*** Begin section ***

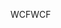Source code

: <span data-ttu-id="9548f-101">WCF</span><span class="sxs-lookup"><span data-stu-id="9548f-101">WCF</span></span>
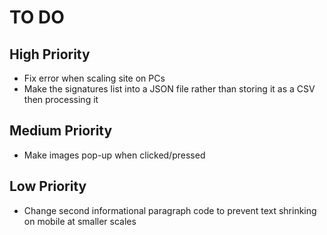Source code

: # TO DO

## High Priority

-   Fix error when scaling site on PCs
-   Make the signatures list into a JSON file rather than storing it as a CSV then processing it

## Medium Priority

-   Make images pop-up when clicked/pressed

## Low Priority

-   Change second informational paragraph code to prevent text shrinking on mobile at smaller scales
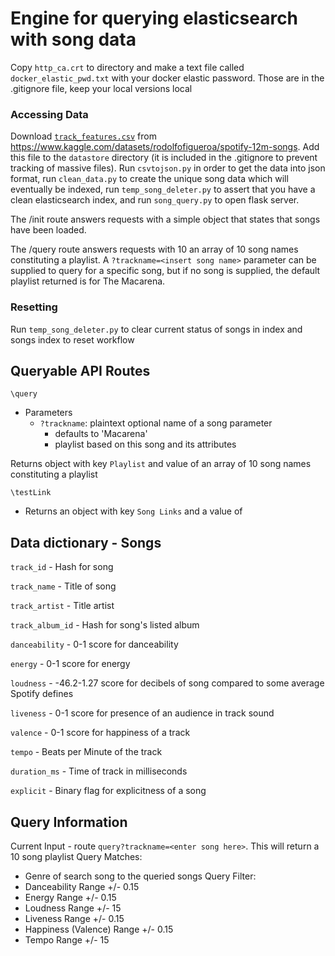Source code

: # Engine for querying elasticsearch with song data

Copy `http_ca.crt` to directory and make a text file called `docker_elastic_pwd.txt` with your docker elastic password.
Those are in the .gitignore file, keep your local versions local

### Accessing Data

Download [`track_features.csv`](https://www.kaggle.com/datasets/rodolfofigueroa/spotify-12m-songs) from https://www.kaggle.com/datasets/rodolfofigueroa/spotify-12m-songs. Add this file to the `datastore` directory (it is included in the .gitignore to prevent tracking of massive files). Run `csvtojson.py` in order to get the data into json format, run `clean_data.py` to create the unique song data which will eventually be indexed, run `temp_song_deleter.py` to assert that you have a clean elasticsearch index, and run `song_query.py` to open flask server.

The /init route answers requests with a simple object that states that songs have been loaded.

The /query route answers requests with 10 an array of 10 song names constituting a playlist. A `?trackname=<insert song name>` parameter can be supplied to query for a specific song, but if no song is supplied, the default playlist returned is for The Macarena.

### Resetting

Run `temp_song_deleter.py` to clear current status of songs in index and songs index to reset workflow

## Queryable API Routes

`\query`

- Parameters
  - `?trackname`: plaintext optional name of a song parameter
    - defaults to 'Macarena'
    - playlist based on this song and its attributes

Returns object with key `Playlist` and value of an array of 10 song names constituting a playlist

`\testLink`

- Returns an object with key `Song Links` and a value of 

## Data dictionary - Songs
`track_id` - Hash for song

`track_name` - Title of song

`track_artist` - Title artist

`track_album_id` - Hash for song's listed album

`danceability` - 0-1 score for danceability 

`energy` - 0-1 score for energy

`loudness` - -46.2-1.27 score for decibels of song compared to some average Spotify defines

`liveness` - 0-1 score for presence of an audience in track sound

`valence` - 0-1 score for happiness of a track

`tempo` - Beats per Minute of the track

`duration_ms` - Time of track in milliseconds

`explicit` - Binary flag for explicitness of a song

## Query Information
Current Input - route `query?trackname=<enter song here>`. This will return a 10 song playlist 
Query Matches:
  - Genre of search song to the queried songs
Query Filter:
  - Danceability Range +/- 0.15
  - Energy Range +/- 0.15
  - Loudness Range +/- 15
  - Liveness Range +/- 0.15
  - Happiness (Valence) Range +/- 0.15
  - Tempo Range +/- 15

*** End section ***
*** Begin section ***

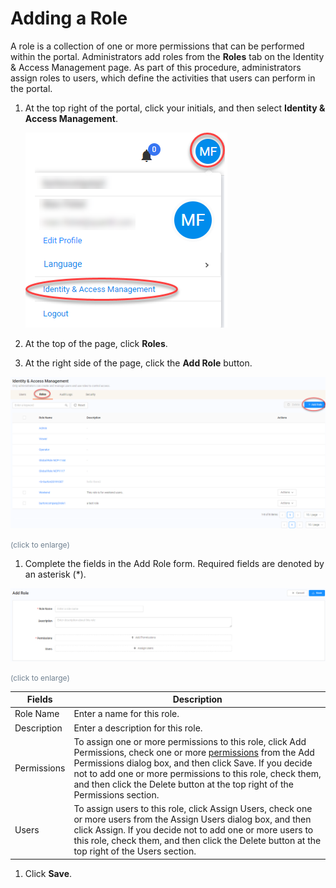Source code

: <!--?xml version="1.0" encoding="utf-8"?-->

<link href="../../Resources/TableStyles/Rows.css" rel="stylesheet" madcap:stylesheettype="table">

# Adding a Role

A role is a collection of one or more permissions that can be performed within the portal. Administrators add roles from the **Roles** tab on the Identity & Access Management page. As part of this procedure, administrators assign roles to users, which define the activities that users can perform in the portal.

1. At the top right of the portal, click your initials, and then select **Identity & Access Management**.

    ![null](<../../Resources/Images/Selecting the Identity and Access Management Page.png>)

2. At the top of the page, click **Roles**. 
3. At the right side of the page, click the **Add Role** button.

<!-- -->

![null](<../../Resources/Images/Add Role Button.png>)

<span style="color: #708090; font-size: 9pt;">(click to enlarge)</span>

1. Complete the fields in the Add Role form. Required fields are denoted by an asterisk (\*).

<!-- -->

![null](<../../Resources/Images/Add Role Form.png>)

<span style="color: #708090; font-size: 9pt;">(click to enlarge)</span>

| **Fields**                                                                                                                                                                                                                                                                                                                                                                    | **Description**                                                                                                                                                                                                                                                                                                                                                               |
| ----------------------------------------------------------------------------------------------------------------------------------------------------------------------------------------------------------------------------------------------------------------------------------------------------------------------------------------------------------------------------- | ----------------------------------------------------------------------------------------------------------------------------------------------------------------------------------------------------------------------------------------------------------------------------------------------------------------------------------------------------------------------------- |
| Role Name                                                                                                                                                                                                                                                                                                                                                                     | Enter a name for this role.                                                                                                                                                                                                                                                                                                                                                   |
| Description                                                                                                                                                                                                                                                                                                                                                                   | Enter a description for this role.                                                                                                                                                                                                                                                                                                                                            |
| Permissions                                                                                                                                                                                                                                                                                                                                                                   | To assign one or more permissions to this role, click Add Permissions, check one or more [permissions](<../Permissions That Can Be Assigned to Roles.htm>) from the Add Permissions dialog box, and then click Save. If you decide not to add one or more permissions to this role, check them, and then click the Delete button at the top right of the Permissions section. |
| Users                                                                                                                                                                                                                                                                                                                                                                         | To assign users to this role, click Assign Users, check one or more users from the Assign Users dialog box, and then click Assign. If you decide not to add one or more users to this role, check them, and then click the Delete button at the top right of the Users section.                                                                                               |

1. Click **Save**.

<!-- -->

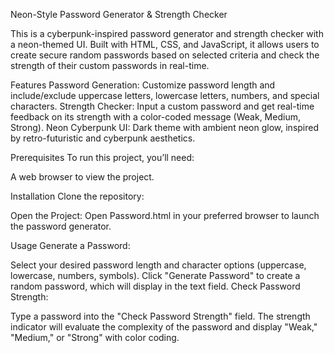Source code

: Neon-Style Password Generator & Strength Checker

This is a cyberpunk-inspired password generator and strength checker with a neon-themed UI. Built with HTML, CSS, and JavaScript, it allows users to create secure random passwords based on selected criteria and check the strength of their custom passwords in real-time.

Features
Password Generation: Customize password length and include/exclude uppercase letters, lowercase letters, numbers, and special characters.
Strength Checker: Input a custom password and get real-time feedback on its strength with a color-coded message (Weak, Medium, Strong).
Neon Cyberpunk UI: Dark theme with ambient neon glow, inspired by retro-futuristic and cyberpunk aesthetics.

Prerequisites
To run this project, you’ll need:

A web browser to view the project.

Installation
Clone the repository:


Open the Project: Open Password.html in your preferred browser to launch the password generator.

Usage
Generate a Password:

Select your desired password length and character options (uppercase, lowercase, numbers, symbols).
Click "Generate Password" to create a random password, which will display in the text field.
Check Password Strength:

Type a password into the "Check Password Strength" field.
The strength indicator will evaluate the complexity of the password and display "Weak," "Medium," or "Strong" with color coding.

*** End section ***

§ **Your goal**
State how many lines of the entries above include the word "when", offering no text other than the number.

§ **Reply**
2